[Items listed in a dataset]
<<<<

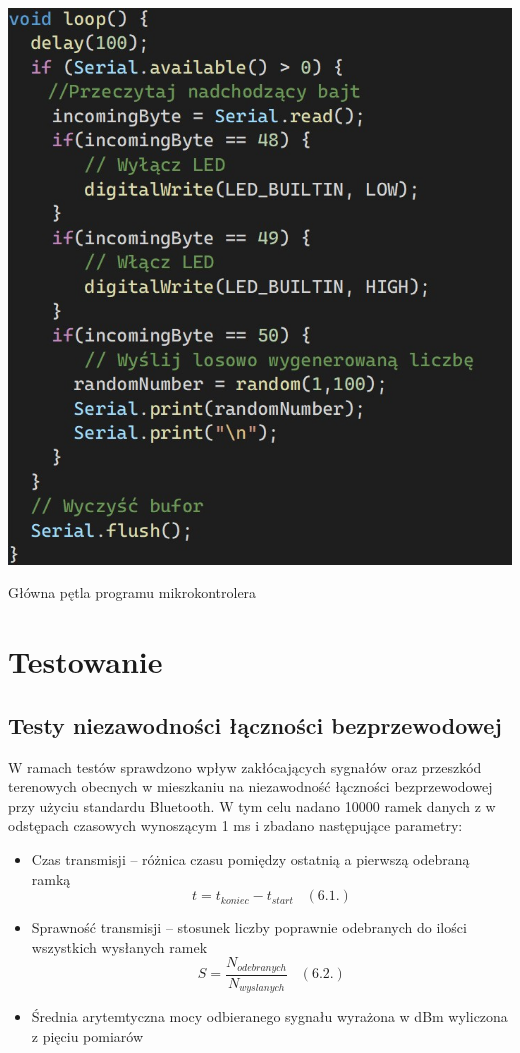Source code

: \documentclass[12pt, twoside, openany]{mwrep}
\begin{document}
\begin{algorithm}[H]
\centering
\includegraphics[scale=0.7]{kod_node}
\caption{Główna pętla programu mikrokontrolera}
\end{algorithm}

\chapter{Testowanie}

\section{Testy niezawodności łączności bezprzewodowej}
W ramach testów sprawdzono wpływ zakłócających sygnałów oraz przeszkód terenowych obecnych w mieszkaniu na niezawodność łączności bezprzewodowej przy użyciu standardu Bluetooth. W tym celu nadano 10000 ramek danych z w odstępach czasowych wynoszącym 1 ms i zbadano następujące parametry:

\begin{itemize}
\item Czas transmisji – różnica czasu pomiędzy ostatnią a pierwszą odebraną ramką \[ t = t_{koniec} - t_{start} \; \; \;  (6.1.)\]
\item	Sprawność transmisji – stosunek liczby poprawnie odebranych do ilości wszystkich wysłanych ramek\[ S = \frac{N_{odebranych}}{N_{wyslanych}} \; \; \;  (6.2.)\]
\item	Średnia arytemtyczna mocy odbieranego sygnału wyrażona w dBm wyliczona z pięciu pomiarów
\end{itemize}
\end{document}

>>>>

▸ **WORK REQUIRED**
All entries must be output exactly as they stand, and every picture must be left out.

▸ **RESULT OF THIS EXERCISE**
Source code

: \documentclass[12pt, twoside, openany]{mwrep}
\begin{document}
\begin{algorithm}[H]
\centering
\includegraphics[scale=0.7]{kod_node}
\caption{Główna pętla programu mikrokontrolera}
\end{algorithm}

\chapter{Testowanie}

\section{Testy niezawodności łączności bezprzewodowej}
W ramach testów sprawdzono wpływ zakłócających sygnałów oraz przeszkód terenowych obecnych w mieszkaniu na niezawodność łączności bezprzewodowej przy użyciu standardu Bluetooth. W tym celu nadano 10000 ramek danych z w odstępach czasowych wynoszącym 1 ms i zbadano następujące parametry:

\begin{itemize}
\item Czas transmisji – różnica czasu pomiędzy ostatnią a pierwszą odebraną ramką \[ t = t_{koniec} - t_{start} \; \; \;  (6.1.)\]
\item	Sprawność transmisji – stosunek liczby poprawnie odebranych do ilości wszystkich wysłanych ramek\[ S = \frac{N_{odebranych}}{N_{wyslanych}} \; \; \;  (6.2.)\]
\item	Średnia arytemtyczna mocy odbieranego sygnału wyrażona w dBm wyliczona z pięciu pomiarów
\end{itemize}
\end{document}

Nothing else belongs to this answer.